The Union Survives Another State of the Union Speech

Life on Planet SOTU


"Middle-Class Economics": a phrase so bland it makes me miss "Opportunity Society"

The state of our union is strong. It can withstand wars, economic crises, and long speeches by powerful gasbags. Tonight we survived a presidential address that began with a promise—"I want to focus less on a checklist of proposals"—and then promptly broke it, giving us a policy agenda that covered everything from community-college subsidies to the exploration of Mars.

Well, not everything. I couldn't help noticing, when Obama got around to giving criminal justice reform a shoutout, that the subject didn't come up during his laundry list of actual proposals. Other times he called for a measure that wasn't quite as substantial as it sounded. While he promised to ask Congress for authorization to fight ISIS, for example, that concession to the Constitution would have been more meaningful if he'd requested permission before he entered the war.

At one moment, waxing green, Obama invoked "the one planet we've got." But he spent a good deal of his speech describing a second world, one wildly different from the planet most of us live on. On Planet SOTU, the drone war is "properly constrained" and the White House makes sure to "defend free speech." Here on Earth, the administration claimed the drone strike that killed Abdulrahman al-Awlaki was perfectly legal, and it responded to an attack on a U.S. embassy by pressuring YouTube to take down a video.

The most alien moment of all came when Obama told us "we need to set our sights higher than making sure the government doesn't screw things up." First things first, Mr. President. For now, not screwing things up would be a really good goal.

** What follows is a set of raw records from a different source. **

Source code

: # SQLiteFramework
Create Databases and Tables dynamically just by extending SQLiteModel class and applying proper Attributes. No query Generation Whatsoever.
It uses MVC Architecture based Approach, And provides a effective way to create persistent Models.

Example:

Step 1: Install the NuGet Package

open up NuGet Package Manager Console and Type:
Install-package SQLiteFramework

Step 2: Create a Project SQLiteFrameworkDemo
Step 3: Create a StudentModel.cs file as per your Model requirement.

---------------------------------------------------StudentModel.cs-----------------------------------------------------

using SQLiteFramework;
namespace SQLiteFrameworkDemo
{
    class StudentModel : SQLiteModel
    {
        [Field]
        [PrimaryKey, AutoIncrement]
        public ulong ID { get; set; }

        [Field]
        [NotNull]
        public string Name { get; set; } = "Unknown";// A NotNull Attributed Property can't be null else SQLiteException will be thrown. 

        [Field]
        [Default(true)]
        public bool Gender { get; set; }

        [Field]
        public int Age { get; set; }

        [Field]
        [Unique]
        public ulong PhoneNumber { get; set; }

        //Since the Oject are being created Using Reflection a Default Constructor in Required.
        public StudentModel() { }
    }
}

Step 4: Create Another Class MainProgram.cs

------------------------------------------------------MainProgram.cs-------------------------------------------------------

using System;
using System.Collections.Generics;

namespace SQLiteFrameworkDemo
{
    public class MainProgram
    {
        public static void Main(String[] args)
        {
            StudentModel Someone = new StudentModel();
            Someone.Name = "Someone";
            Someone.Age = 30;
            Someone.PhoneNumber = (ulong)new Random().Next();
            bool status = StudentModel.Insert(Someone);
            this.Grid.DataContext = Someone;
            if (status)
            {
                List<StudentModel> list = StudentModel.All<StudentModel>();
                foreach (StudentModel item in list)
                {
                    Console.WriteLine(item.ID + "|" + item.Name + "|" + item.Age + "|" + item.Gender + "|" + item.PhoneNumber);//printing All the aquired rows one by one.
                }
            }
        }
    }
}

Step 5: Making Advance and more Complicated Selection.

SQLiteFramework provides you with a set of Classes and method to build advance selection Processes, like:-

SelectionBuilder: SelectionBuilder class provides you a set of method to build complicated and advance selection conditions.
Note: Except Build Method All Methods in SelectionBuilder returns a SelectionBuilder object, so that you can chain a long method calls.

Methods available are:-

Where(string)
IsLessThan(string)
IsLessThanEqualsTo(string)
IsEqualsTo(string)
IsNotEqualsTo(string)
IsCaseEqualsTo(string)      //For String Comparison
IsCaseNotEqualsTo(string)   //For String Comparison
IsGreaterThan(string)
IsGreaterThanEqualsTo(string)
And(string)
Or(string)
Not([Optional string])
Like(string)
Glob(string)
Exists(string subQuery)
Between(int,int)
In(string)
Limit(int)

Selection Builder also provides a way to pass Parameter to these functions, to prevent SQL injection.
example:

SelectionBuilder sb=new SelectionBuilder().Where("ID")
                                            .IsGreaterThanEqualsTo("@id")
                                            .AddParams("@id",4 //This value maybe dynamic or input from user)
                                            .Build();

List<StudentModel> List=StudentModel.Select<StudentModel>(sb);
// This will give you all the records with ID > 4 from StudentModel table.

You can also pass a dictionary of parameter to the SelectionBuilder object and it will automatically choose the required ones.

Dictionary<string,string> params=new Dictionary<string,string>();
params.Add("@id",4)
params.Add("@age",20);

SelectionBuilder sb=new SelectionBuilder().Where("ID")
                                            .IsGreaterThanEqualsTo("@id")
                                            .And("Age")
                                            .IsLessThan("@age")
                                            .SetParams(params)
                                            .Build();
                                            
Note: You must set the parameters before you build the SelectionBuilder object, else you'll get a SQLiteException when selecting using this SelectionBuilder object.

And the Republican response? I thought the animatronic Joni Ernst that delivered it was pretty good. Its monotone sounded almost human, and it really mastered all three of its facial expressions. I was also impressed with the platitude-generating algorithm that produced the GOP speech—it won't be passing a Turing test anytime soon, but clearly it's getting close. As a political agenda, there isn't much to cheer here, but as a glimpse of our high-tech future, it's almost as exciting as Obama's discovery of an alien world.